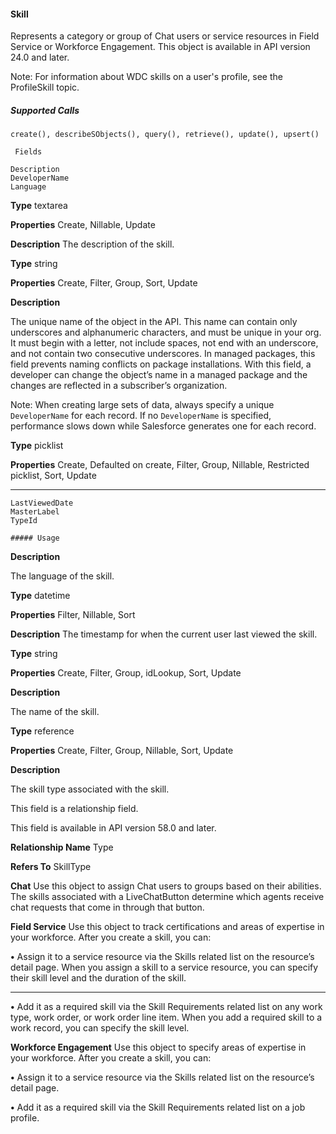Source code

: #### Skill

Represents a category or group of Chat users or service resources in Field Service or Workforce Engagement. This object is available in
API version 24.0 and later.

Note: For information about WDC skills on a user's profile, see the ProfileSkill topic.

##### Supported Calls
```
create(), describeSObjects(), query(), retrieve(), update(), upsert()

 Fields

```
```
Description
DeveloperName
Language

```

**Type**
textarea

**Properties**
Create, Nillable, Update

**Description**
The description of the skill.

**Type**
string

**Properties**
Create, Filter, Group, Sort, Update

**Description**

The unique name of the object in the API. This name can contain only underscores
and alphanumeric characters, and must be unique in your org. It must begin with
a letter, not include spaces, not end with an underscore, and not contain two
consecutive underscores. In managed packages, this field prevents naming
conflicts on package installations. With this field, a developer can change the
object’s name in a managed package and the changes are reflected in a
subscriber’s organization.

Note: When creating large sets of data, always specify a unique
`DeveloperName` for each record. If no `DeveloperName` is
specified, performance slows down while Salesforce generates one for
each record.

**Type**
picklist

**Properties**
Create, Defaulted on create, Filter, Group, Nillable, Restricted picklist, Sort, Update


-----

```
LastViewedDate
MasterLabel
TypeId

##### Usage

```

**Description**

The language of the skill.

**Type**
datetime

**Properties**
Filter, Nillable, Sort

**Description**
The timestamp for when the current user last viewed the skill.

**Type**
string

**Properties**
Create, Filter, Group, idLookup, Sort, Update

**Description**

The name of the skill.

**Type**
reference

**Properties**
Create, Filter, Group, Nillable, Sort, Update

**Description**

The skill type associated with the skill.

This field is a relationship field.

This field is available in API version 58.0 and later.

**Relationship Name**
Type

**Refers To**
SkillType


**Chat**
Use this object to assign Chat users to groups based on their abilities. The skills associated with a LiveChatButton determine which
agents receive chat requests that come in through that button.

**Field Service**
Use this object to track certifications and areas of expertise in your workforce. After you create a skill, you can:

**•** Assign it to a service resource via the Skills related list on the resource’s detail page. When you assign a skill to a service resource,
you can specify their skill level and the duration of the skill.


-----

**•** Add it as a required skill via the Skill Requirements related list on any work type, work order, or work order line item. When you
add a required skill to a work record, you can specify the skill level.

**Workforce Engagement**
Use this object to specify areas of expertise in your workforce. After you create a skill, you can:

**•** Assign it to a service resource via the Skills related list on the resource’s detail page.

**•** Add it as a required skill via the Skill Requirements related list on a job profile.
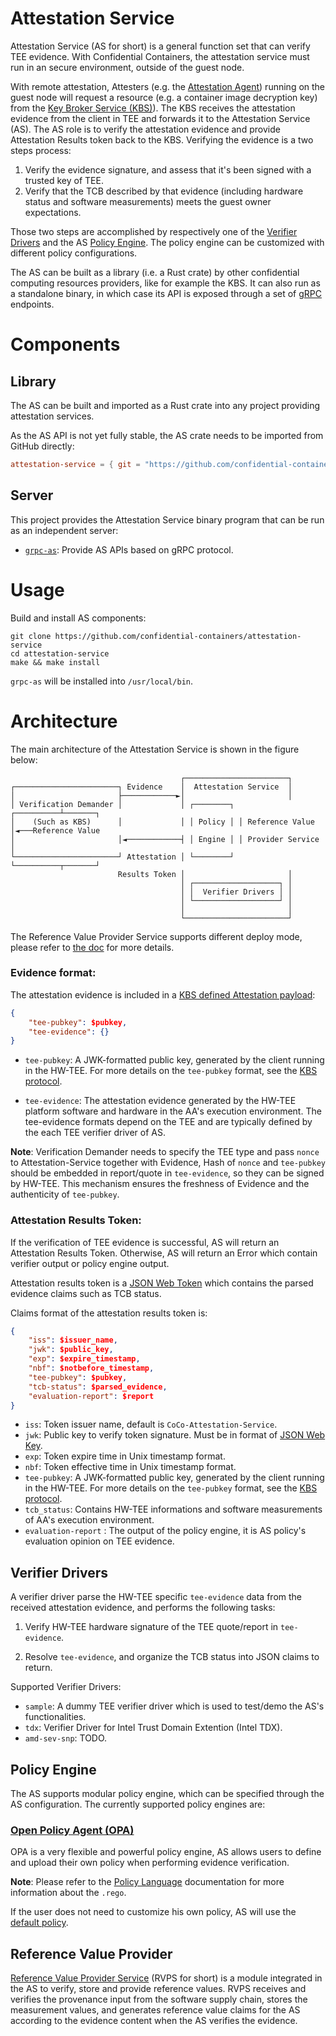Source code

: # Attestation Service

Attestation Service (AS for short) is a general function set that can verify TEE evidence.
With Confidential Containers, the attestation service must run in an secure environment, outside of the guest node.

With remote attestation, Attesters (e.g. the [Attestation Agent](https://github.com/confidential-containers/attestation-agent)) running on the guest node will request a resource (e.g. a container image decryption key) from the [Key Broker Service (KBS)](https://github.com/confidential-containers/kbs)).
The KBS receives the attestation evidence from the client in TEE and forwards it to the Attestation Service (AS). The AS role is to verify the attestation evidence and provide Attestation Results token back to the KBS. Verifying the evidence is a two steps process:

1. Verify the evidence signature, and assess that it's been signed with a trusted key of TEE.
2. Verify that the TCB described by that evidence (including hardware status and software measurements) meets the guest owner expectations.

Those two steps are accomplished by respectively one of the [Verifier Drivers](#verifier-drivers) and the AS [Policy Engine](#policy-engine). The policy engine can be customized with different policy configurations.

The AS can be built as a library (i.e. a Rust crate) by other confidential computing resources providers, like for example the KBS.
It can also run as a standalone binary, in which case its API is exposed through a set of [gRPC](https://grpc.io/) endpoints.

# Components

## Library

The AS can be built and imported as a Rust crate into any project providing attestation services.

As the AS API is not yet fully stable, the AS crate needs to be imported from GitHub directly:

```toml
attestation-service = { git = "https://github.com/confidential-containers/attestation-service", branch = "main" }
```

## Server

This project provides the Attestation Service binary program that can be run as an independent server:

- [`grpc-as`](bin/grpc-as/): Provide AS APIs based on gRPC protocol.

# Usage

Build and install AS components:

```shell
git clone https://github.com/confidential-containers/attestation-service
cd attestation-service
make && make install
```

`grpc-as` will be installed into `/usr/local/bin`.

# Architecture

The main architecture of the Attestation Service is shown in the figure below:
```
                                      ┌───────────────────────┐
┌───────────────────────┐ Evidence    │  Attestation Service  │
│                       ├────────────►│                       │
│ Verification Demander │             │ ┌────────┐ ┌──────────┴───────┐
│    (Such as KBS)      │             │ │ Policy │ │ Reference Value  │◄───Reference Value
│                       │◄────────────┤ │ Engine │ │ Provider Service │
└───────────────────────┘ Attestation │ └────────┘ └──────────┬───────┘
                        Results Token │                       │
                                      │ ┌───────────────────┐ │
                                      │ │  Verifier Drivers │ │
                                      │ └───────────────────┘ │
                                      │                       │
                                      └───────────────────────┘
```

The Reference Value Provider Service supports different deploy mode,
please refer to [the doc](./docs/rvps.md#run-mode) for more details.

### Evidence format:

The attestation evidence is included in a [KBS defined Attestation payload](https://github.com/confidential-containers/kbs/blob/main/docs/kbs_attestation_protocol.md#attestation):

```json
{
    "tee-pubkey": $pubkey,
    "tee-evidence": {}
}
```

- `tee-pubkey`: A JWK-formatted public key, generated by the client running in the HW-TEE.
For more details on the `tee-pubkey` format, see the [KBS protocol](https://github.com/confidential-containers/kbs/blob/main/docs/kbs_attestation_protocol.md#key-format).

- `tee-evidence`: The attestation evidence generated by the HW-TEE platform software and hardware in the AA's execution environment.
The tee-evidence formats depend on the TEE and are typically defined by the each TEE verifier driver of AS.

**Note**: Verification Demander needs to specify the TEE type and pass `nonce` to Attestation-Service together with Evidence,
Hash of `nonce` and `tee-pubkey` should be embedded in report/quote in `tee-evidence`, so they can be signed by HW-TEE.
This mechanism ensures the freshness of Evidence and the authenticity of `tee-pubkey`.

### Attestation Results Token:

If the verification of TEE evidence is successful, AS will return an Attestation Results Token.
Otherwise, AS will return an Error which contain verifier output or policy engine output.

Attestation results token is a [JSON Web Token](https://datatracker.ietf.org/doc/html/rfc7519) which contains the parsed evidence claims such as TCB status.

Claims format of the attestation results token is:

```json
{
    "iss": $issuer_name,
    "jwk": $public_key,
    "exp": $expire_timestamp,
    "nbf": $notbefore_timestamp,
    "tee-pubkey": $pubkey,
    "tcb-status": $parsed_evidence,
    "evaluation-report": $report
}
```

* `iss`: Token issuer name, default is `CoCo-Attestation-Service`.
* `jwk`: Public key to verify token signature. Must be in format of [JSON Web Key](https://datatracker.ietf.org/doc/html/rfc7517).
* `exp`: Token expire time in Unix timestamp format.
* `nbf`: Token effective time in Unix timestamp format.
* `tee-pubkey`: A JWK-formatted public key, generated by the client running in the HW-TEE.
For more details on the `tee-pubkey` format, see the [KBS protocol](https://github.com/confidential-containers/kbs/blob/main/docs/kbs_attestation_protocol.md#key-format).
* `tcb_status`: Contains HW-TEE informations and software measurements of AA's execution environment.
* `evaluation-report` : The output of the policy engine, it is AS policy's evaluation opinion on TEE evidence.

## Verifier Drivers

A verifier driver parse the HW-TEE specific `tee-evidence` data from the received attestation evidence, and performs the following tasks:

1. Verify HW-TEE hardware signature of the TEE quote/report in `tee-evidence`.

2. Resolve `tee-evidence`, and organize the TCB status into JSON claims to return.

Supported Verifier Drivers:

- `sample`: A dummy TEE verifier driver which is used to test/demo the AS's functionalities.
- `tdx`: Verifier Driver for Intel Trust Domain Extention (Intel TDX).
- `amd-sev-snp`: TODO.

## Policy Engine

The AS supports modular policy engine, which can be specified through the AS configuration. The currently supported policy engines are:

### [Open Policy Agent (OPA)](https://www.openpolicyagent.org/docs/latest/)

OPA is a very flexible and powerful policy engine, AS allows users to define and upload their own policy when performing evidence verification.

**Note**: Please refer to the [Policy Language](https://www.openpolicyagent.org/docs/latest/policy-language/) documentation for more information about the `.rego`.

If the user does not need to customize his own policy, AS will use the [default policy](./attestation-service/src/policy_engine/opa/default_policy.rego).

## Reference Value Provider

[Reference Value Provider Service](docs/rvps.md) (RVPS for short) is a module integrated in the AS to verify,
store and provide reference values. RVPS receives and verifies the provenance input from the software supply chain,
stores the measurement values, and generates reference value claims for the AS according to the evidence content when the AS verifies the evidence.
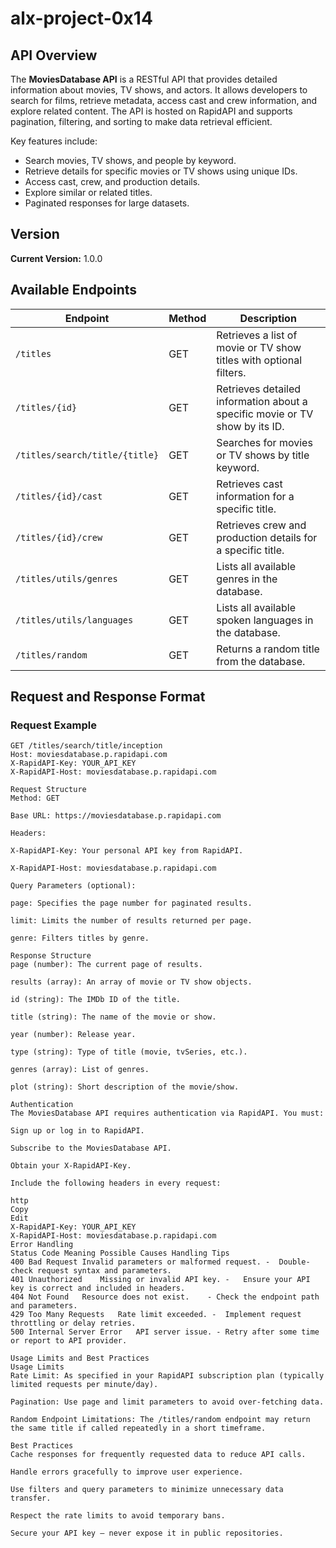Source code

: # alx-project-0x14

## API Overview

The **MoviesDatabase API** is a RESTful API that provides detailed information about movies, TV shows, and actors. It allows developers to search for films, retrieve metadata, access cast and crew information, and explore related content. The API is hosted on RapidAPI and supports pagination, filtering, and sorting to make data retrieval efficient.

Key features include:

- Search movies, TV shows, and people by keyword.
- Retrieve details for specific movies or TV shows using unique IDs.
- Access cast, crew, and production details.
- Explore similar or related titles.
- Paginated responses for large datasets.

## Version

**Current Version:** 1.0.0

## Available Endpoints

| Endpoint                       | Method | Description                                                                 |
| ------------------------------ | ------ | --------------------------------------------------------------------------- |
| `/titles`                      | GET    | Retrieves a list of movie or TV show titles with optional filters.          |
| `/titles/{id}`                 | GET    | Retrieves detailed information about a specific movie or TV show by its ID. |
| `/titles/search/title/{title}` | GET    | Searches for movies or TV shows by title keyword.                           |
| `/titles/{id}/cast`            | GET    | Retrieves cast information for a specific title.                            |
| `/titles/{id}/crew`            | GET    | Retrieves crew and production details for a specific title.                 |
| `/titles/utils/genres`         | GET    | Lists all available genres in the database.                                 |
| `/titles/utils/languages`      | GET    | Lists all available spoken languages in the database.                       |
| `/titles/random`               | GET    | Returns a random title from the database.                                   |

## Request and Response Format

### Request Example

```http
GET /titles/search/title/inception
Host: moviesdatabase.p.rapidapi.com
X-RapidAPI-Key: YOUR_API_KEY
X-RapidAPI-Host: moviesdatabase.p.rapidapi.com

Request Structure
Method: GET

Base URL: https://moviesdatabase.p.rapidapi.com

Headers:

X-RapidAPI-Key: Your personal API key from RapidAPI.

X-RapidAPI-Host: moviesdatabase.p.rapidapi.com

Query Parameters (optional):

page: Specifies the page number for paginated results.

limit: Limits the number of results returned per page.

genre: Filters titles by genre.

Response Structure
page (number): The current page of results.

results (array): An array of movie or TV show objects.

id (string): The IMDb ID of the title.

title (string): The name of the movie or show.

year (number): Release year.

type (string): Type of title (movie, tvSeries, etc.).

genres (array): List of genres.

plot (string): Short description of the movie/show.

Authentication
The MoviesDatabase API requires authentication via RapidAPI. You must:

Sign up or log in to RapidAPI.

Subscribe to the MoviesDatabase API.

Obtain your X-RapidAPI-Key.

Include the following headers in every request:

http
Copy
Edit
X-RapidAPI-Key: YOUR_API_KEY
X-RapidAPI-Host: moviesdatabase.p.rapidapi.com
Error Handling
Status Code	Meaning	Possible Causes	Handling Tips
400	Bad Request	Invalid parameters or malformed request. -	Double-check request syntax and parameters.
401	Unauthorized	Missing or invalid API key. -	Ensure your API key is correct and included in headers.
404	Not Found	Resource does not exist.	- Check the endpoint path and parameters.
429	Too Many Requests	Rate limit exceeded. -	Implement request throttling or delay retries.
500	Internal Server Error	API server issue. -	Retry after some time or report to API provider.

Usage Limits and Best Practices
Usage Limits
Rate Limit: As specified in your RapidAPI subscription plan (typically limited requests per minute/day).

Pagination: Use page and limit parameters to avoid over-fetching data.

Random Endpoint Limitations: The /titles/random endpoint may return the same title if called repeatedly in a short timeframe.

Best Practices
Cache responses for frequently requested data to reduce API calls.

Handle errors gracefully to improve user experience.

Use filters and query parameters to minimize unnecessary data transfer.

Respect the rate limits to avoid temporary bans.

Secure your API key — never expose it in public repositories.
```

## The problem
Compute the number of lines above that contain the string "content". Reply with that value only.

## Answer to this task
2